My Lords, This Amendment replaces paragraph (b) of Clause 6 (3), repealed by the previous Amendment to Clause 6 which deals with the adjustment between owners and occupiers of expenses incurred in making structural alterations in accordance with the requirements of regulations under the new subsection set out above. The gist of the Amendment is that either the owner or the occupier may apply to the county court to have the issue determined. It is thought that the procedure for resolving differences of this kind should be set out in the Act rather than that it should be laid down in regulations made by the Ministers. I beg to move that the House doth agree with the Commons in the said Amendment.

Moved, That this House doth agree with the Commons in the said Amendment.—(Viscount Woolton.)

EARL JOWITT

My Lords, I am sorry to rise again. I have no desire to be cantankerous about these things, as the noble Viscount knows, but I do not think it right to let this matter pass without saying how much I disapprove of it. Her Majesty's judges have, I think, the universal admiration of the lieges, and it is largely because they administer settled principles of law. They are not cadis sitting under palm trees, who administer what they think the law ought to be; they are administering the law as it is set down. The noble and learned Viscount the Lord Chancellor will know that in the early days of equity the Lord Chancellor used to have a power of declaring out of his own inner conscience what ought to be done. It was said at a very early stage that equity is a roguish thing, as variable as the Chancellor's foot—meaning to say that one Chancellor's idea of what was right would differ from that of another Chancellor. Consequently, equity became, as did law, subject to certain definite principles, and became crystallised and clear. I am perfectly certain that it is of the utmost importance that Her Majesty's judges should administer a settled system. They should not simply be set at large amongst the lieges and told to do what is right and proper in the circumstances.

To my mind, that is the vice of this clause. What it means is this. There may be a lease as between a landlord and a tenant, and there may be perfectly proper requirements made by the local authority which involve the making of certain structural alterations, and, therefore, the incurring of expense.

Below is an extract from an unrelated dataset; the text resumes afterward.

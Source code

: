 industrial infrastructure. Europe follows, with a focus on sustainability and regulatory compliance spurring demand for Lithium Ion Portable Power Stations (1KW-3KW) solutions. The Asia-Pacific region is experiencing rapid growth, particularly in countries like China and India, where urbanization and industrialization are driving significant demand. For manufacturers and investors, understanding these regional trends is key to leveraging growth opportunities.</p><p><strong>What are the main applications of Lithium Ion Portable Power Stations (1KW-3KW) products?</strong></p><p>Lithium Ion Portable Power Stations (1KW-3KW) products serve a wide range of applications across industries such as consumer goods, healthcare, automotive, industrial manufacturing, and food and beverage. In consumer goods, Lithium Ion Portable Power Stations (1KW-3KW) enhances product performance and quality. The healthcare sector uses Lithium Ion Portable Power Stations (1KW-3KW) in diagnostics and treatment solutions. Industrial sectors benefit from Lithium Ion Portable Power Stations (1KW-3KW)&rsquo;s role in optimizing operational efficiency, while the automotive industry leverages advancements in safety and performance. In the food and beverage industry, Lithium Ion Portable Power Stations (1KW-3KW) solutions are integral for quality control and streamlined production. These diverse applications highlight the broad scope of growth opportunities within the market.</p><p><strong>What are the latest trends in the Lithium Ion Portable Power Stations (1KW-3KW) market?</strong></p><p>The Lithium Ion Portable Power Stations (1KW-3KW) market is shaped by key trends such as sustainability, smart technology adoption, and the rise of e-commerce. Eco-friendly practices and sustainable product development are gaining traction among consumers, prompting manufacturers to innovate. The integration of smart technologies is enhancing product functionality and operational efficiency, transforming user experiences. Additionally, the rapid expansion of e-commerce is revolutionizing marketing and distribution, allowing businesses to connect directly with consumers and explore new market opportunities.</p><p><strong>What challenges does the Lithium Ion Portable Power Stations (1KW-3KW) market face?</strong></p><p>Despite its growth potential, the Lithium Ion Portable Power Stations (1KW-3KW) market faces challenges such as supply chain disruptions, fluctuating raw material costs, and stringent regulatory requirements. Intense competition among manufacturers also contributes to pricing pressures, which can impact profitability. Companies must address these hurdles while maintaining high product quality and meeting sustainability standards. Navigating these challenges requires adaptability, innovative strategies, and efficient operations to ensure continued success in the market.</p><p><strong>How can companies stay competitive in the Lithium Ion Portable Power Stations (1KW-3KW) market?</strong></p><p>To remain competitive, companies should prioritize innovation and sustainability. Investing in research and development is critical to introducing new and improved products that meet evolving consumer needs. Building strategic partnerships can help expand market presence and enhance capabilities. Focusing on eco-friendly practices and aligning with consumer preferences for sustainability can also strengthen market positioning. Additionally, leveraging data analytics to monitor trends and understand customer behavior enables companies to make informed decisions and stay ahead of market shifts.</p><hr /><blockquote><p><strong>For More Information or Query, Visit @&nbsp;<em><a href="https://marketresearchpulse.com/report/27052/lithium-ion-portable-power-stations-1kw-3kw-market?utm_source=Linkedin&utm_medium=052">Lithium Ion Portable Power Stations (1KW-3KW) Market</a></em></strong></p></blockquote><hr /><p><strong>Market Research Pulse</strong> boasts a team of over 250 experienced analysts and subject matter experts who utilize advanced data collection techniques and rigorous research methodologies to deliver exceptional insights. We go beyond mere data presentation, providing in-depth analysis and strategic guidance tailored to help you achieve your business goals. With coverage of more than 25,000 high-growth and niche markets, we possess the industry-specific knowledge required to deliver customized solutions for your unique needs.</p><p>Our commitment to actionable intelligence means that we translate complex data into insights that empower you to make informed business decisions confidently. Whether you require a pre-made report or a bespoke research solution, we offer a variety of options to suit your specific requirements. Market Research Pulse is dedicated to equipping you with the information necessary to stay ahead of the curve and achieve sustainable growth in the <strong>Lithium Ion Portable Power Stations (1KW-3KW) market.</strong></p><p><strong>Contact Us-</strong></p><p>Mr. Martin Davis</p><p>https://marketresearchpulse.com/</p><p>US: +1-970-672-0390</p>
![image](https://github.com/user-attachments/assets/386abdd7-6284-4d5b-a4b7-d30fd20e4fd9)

But who is to bear that expense? Normally, you would look to the lease and would consider whether it falls upon the tenant or the landlord. If you were in difficulty about a lease, you would no doubt consult lawyers, and they would have a settled principle. But that is not to be the principle here at all. As I understand this clause, one has to go before the county court judge, who has to look at the lease and see what that lease provides. That is only one of the things he has to look at, and it is not the governing consideration. He has to decide on the cui bono principle what has to be done. That is how I read this clause.

I appeal to the Lord Chancellor. It seems to me that this clause is subject to the vice which I have indicated; and it transforms the county court judge, who is trying to administer law according to a settled principle, and makes him a cadi under the palm tree. It says to him: "You do that which is just and equitable. You can look at the lease amongst other things, but consider what ought to be done." It gives him no further guidance. I do not think that is right, and I believe that if that principle were extended, our judges would not have the high repute they have to-day. I should like to ask the noble and learned Viscount, who understands fully the point I am making and I suspect in his heart of hearts agrees with it, whether we can do anything at this stage to put it right. I seriously believe it is a bad blot on the Bill and is the introduction of what I believe to be a bad principle.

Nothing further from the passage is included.